What needs to be done:
Say how many lines below hold the word "folder"; give the number by itself.

________________________________________

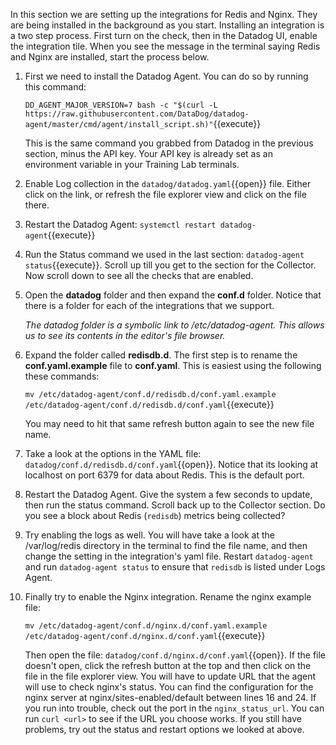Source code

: In this section we are setting up the integrations for Redis and Nginx. They are being installed in the background as you start. Installing an integration is a two step process. First turn on the check, then in the Datadog UI, enable the integration tile. When you see the message in the terminal saying Redis and Nginx are installed, start the process below.

1. First we need to install the Datadog Agent. You can do so by running this command:

    `DD_AGENT_MAJOR_VERSION=7 bash -c "$(curl -L https://raw.githubusercontent.com/DataDog/datadog-agent/master/cmd/agent/install_script.sh)"`{{execute}}

    This is the same command you grabbed from Datadog in the previous section, minus the API key. Your API key is already set as an environment variable in your Training Lab terminals.

2. Enable Log collection in the `datadog/datadog.yaml`{{open}} file. Either click on the link, or refresh the file explorer view and click on the file there. 
3. Restart the Datadog Agent: `systemctl restart datadog-agent`{{execute}}
4. Run the Status command we used in the last section: `datadog-agent status`{{execute}}. Scroll up till you get to the section for the Collector. Now scroll down to see all the checks that are enabled.
5. Open the **datadog** folder and then expand the **conf.d** folder. Notice that there is a folder for each of the integrations that we support.

    _The datadog folder is a symbolic link to /etc/datadog-agent. This allows us to see its contents in the editor's file browser._

6. Expand the folder called **redisdb.d**. The first step is to rename the **conf.yaml.example** file to **conf.yaml**. This is easiest using the following these commands: 

    `mv /etc/datadog-agent/conf.d/redisdb.d/conf.yaml.example /etc/datadog-agent/conf.d/redisdb.d/conf.yaml`{{execute}}

    You may need to hit that same refresh button again to see the new file name.
7. Take a look at the options in the YAML file: `datadog/conf.d/redisdb.d/conf.yaml`{{open}}. Notice that its looking at localhost on port 6379 for data about Redis. This is the default port. 
8. Restart the Datadog Agent. Give the system a few seconds to update, then run the status command. Scroll back up to the Collector section. Do you see a block about Redis (`redisdb`) metrics being collected?
9. Try enabling the logs as well. You will have take a look at the /var/log/redis directory in the terminal to find the file name, and then change the setting in the integration's yaml file. Restart `datadog-agent` and run `datadog-agent status` to ensure that `redisdb` is listed under Logs Agent.
10. Finally try to enable the Nginx integration. Rename the nginx example file:

    `mv /etc/datadog-agent/conf.d/nginx.d/conf.yaml.example /etc/datadog-agent/conf.d/nginx.d/conf.yaml`{{execute}}

    Then open the file: `datadog/conf.d/nginx.d/conf.yaml`{{open}}. If the file doesn't open, click the refresh button at the top and then click on the file in the file explorer view. You will have to update URL that the agent will use to check nginx's status. You can find the configuration for the nginx server at nginx/sites-enabled/default between lines 16 and 24. If you run into trouble, check out the port in the `nginx_status_url`. You can run `curl <url>` to see if the URL you choose works. If you still have problems, try out the status and restart options we looked at above.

________________________________________

Response area:
3